Ibert / Saint-Saens / Bizet – Divertissement / Danse Macabre & more / Martinon

More of the Music of Saint-Saens

  • With two excellent Double Plus (A++) sides, you’ll have a hard time finding a copy of these wonderful orchestral works that sounds remotely as good as this vintage London Blueback pressing
  • These sides are clear, full-bodied and present, with plenty of space around the players, the unmistakable sonic hallmark of the properly mastered, properly pressed vintage analog LP
  • The presentation of the orchestra is wide, tall, spacious, rich and tubey, yet the dynamics and transparency are first rate

This vintage London pressing has the kind of Tubey Magical Midrange that modern records can barely BEGIN to reproduce. Folks, that sound is gone and it sure isn’t showing signs of coming back. If you love hearing INTO a recording, actually being able to “see” the performers, and feeling as if you are sitting in the studio with the band, this is the record for you. It’s what vintage all analog recordings are known for — this sound.

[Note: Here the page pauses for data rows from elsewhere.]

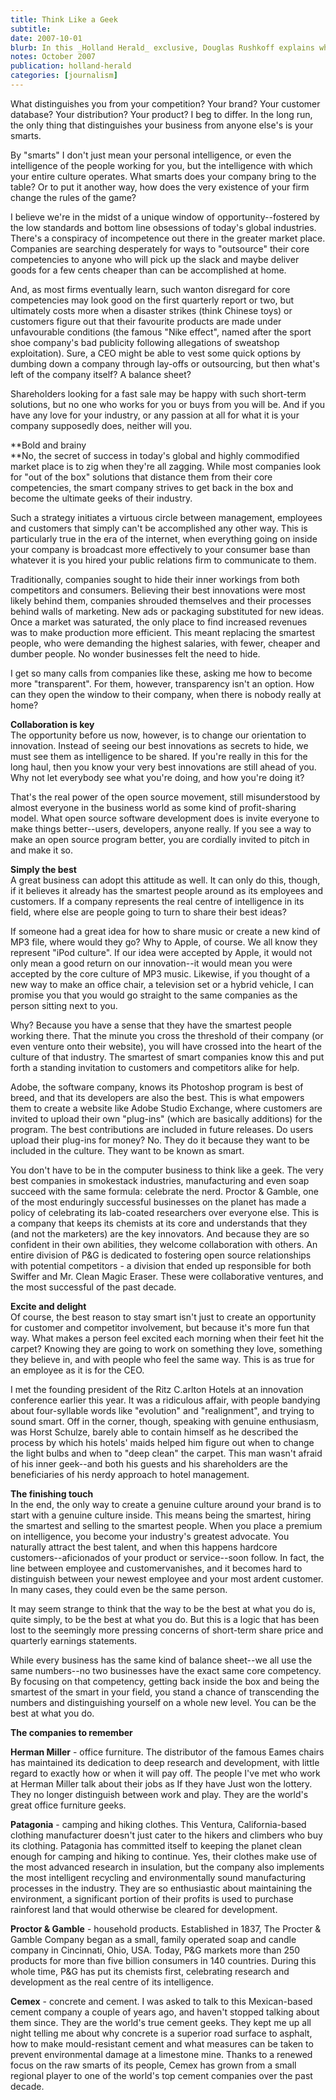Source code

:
 ```yaml
---
title: Think Like a Geek
subtitle: 
date: 2007-10-01
blurb: In this _Holland Herald_ exclusive, Douglas Rushkoff explains why outsourcing is out and embracing your inner nerd is what it's all about
notes: October 2007
publication: holland-herald
categories: [journalism]
---
```


What distinguishes you from your competition? Your brand? Your customer database? Your distribution? Your product? I beg to differ. In the long run, the only thing that distinguishes your business from anyone else's is your smarts.

By "smarts" I don't just mean your personal intelligence, or even the intelligence of the people working for you, but the intelligence with which your entire culture operates. What smarts does your company bring to the table? Or to put it another way, how does the very existence of your firm change the rules of the game?

I believe we're in the midst of a unique window of opportunity--fostered by the low standards and bottom line obsessions of today's global industries. There's a conspiracy of incompetence out there in the greater market place. Companies are searching desperately for ways to "outsource" their core competencies to anyone who will pick up the slack and maybe deliver goods for a few cents cheaper than can be accomplished at home.

And, as most firms eventually learn, such wanton disregard for core competencies may look good on the first quarterly report or two, but ultimately costs more when a disaster strikes (think Chinese toys) or customers figure out that their favourite products are made under unfavourable conditions (the famous "Nike effect", named after the sport shoe company's bad publicity following allegations of sweatshop exploitation). Sure, a CEO might be able to vest some quick options by dumbing down a company through lay-offs or outsourcing, but then what's left of the company itself? A balance sheet?

Shareholders looking for a fast sale may be happy with such short-term solutions, but no one who works for you or buys from you will be. And if you have any love for your industry, or any passion at all for what it is your company supposedly does, neither will you.

**Bold and brainy  
**No, the secret of success in today's global and highly commodified market place is to zig when they're all zagging. While most companies look for "out of the box" solutions that distance them from their core competencies, the smart company strives to get back in the box and become the ultimate geeks of their industry.

Such a strategy initiates a virtuous circle between management, employees and customers that simply can't be accomplished any other way. This is particularly true in the era of the internet, when everything going on inside your company is broadcast more effectively to your consumer base than whatever it is you hired your public relations firm to communicate to them.

Traditionally, companies sought to hide their inner workings from both competitors and consumers. Believing their best innovations were most likely behind them, companies shrouded themselves and their processes behind walls of marketing. New ads or packaging substituted for new ideas. Once a market was saturated, the only place to find increased revenues was to make production more efficient. This meant replacing the smartest people, who were demanding the highest salaries, with fewer, cheaper and dumber people. No wonder businesses felt the need to hide.

I get so many calls from companies like these, asking me how to become more "transparent". For them, however, transparency isn't an option. How can they open the window to their company, when there is nobody really at home?

**Collaboration is key**  
The opportunity before us now, however, is to change our orientation to innovation. Instead of seeing our best innovations as secrets to hide, we must see them as intelligence to be shared. If you're really in this for the long haul, then you know your very best innovations are still ahead of you. Why not let everybody see what you're doing, and how you're doing it?

That's the real power of the open source movement, still misunderstood by almost everyone in the business world as some kind of profit-sharing model. What open source software development does is invite everyone to make things better--users, developers, anyone really. If you see a way to make an open source program better, you are cordially invited to pitch in and make it so.

**Simply the best**  
A great business can adopt this attitude as well. It can only do this, though, if it believes it already has the smartest people around as its employees and customers. If a company represents the real centre of intelligence in its field, where else are people going to turn to share their best ideas?

If someone had a great idea for how to share music or create a new kind of MP3 file, where would they go? Why to Apple, of course. We all know they represent "iPod culture". If our idea were accepted by Apple, it would not only mean a good return on our innovation--it would mean you were accepted by the core culture of MP3 music. Likewise, if you thought of a new way to make an office chair, a television set or a hybrid vehicle, I can promise you that you would go straight to the same companies as the person sitting next to you.

Why? Because you have a sense that they have the smartest people working there. That the minute you cross the threshold of their company (or even venture onto their website), you will have crossed into the heart of the culture of that industry. The smartest of smart companies know this and put forth a standing invitation to customers and competitors alike for help.

Adobe, the software company, knows its Photoshop program is best of breed, and that its developers are also the best. This is what empowers them to create a website like Adobe Studio Exchange, where customers are invited to upload their own "plug-ins" (which are basically additions) for the program. The best contributions are included in future releases. Do users upload their plug-ins for money? No. They do it because they want to be included in the culture. They want to be known as smart.

You don't have to be in the computer business to think like a geek. The very best companies in smokestack industries, manufacturing and even soap succeed with the same formula: celebrate the nerd. Proctor & Gamble, one of the most enduringly successful businesses on the planet has made a policy of celebrating its lab-coated researchers over everyone else. This is a company that keeps its chemists at its core and understands that they (and not the marketers) are the key innovators. And because they are so confident in their own abilities, they welcome collaboration with others. An entire division of P&G is dedicated to fostering open source relationships with potential competitors - a division that ended up responsible for both Swiffer and Mr. Clean Magic Eraser. These were collaborative ventures, and the most successful of the past decade.

**Excite and delight**  
Of course, the best reason to stay smart isn't just to create an opportunity for customer and competitor involvement, but because it's more fun that way. What makes a person feel excited each morning when their feet hit the carpet? Knowing they are going to work on something they love, something they believe in, and with people who feel the same way. This is as true for an employee as it is for the CEO.

I met the founding president of the Ritz C.arlton Hotels at an innovation conference earlier this year. It was a ridiculous affair, with people bandying about four-syllable words like "evolution" and "realignment", and trying to sound smart. Off in the corner, though, speaking with genuine enthusiasm, was Horst Schulze, barely able to contain himself as he described the process by which his hotels' maids helped him figure out when to change the light bulbs and when to "deep clean" the carpet. This man wasn't afraid of his inner geek--and both his guests and his shareholders are the beneficiaries of his nerdy approach to hotel management.

**The finishing touch**  
In the end, the only way to create a genuine culture around your brand is to start with a genuine culture inside. This means being the smartest, hiring the smartest and selling to the smartest people. When you place a premium on intelligence, you become your industry's greatest advocate. You naturally attract the best talent, and when this happens hardcore customers--aficionados of your product or service--soon follow. In fact, the line between employee and customervanishes, and it becomes hard to distinguish between your newest employee and your most ardent customer. In many cases, they could even be the same person.

It may seem strange to think that the way to be the best at what you do is, quite simply, to be the best at what you do. But this is a logic that has been lost to the seemingly more pressing concerns of short-term share price and quarterly earnings statements.

While every business has the same kind of balance sheet--we all use the same numbers--no two businesses have the exact same core competency. By focusing on that competency, getting back inside the box and being the smartest of the smart in your field, you stand a chance of transcending the numbers and distinguishing yourself on a whole new level. You can be the best at what you do.

**The companies to remember**

**Herman Miller** - office furniture. The distributor of the famous Eames chairs has maintained its dedication to deep research and development, with little regard to exactly how or when it will pay off. The people I've met who work at Herman Miller talk about their jobs as If they have Just won the lottery. They no longer distinguish between work and play. They are the world's great office furniture geeks.

**Patagonia** - camping and hiking clothes. This Ventura, California-based clothing manufacturer doesn't just cater to the hikers and climbers who buy its clothing. Patagonia has committed itself to keeping the planet clean enough for camping and hiking to continue. Yes, their clothes make use of the most advanced research in insulation, but the company also implements the most intelligent recycling and environmentally sound manufacturing processes in the industry. They are so enthusiastic about maintaining the environment, a significant portion of their profits is used to purchase rainforest land that would otherwise be cleared for development.

**Proctor & Gamble** - household products. Established in 1837, The Procter & Gamble Company began as a small, family operated soap and candle company in Cincinnati, Ohio, USA. Today, P&G markets more than 250 products for more than five billion consumers in 140 countries. During this whole time, P&G has put its chemists first, celebrating research and development as the real centre of its intelligence.

**Cemex** - concrete and cement. I was asked to talk to this Mexican-based cement company a couple of years ago, and haven't stopped talking about them since. They are the world's true cement geeks. They kept me up all night telling me about why concrete is a superior road surface to asphalt, how to make mould-resistant cement and what measures can be taken to prevent environmental damage at a limestone mine. Thanks to a renewed focus on the raw smarts of its people, Cemex has grown from a small regional player to one of the world's top cement companies over the past decade.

If you exclusively play modern repressings of vintage recordings, I can say without fear of contradiction that you have never heard this kind of sound on vinyl. Old records have it — not often, and certainly not always — but maybe one out of a hundred new records do, and those are some pretty long odds.

What The Best Sides Of CS 6200 Have To Offer Is Not Hard To Hear

  • The biggest, most immediate staging in the largest acoustic space
  • The most Tubey Magic, without which you have almost nothing. CDs give you clean and clear. Only the best vintage vinyl pressings offer the kind of Tubey Magic that was on the tapes in 1960
  • Tight, note-like, rich, full-bodied bass, with the correct amount of weight down low
  • Natural tonality in the midrange — with all the instruments having the correct timbre
  • Transparency and resolution, critical to hearing into the three-dimensional studio space

No doubt there’s more but we hope that should do for now. Playing the record is the only way to hear all of the qualities we discuss above, and playing the best pressings against a pile of other copies under rigorously controlled conditions is the only way to find a pressing that sounds as good as this one does.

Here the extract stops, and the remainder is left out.